Within a system built on such strong tradition, the common law model seemingly leaves little room for creativity or innovation, but the armchair poets of the bench and bar would undoubtedly disagree. Examples of judicial humor, imagination, and eloquence are plentiful, and much has been written on the subject. Volume 1 (1926) of the Notre Dame Law Review featured an article called “Law and Poetry,” as did the Roger Williams University Law Review in 2006. Also in 2006, the Legal Studies Forum dedicated an entire issue to the subject, anthologizing the poetry of amateur writers trained in the discipline of law.
Judicial opinions written as poems have a rich tradition as well, along with the accompanying commentary on the appropriateness of using humor and creativity in this way. Widener University Commonwealth Law School published an article on “The Propriety of Poetry in Judicial Opinions” and, the International Journal for the Semiotics of Law addressed the debate in “Poetic Justice: An Interpretation of Lawyers’ Reactions to Verse Judgments.” The jury may be out on whether or not poetic judicial opinions befit the court’s dignified and serious reputation, but the Law Library staff hopes you will agree that, during National Poetry Month, legal poetry in all forms is worth celebrating!

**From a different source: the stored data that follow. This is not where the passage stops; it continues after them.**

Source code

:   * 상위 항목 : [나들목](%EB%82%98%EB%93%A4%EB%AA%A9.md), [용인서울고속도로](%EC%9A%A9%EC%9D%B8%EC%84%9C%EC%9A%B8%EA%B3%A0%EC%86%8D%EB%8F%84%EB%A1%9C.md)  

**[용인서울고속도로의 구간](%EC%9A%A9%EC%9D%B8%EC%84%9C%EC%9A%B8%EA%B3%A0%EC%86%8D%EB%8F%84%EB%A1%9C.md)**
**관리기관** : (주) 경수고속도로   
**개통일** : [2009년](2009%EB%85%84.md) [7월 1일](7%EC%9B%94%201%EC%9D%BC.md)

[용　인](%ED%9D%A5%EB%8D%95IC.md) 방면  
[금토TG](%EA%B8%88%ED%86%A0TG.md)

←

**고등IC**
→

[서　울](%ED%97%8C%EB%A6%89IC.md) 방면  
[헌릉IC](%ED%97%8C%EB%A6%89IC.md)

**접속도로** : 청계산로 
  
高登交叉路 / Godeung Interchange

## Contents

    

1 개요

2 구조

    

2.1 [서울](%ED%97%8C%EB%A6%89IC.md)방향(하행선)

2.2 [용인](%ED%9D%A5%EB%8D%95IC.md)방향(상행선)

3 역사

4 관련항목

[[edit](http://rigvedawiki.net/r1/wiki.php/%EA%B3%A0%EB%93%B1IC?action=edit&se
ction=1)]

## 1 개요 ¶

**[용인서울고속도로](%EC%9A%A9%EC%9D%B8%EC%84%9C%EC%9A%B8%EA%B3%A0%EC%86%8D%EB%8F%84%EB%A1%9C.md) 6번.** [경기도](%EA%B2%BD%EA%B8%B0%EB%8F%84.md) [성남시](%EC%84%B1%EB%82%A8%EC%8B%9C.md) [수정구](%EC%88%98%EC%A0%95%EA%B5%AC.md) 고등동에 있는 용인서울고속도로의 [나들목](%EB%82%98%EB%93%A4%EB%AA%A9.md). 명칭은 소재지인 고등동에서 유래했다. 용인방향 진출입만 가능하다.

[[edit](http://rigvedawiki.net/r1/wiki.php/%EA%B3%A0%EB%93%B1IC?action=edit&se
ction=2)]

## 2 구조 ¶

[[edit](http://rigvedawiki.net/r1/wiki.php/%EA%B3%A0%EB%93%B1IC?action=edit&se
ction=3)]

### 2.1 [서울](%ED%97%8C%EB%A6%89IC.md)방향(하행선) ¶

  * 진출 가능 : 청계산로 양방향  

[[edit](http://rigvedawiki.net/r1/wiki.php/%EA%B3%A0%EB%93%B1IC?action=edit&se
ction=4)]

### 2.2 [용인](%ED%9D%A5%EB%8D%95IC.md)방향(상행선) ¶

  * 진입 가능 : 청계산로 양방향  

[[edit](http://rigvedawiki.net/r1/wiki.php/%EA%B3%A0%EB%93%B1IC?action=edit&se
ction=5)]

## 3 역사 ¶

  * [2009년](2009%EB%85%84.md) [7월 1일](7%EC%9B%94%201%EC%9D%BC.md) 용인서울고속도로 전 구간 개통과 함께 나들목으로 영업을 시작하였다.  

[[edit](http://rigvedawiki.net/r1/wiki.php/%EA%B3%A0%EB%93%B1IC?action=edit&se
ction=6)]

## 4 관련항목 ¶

Precedents or The Calf-Path (excerpt)
One day through the primeval wood
A calf walked home as good calves should;
But made a trail all bent askew,
A crooked trail as all calves do.
Since then three hundred years have fled,
And I infer the calf is dead.
But still he left behind his trail,
And thereby hangs my moral tale.
Published as “Precedents” in Justice and the Law: An Anthology of Legal Poetry and Verse (on exhibit)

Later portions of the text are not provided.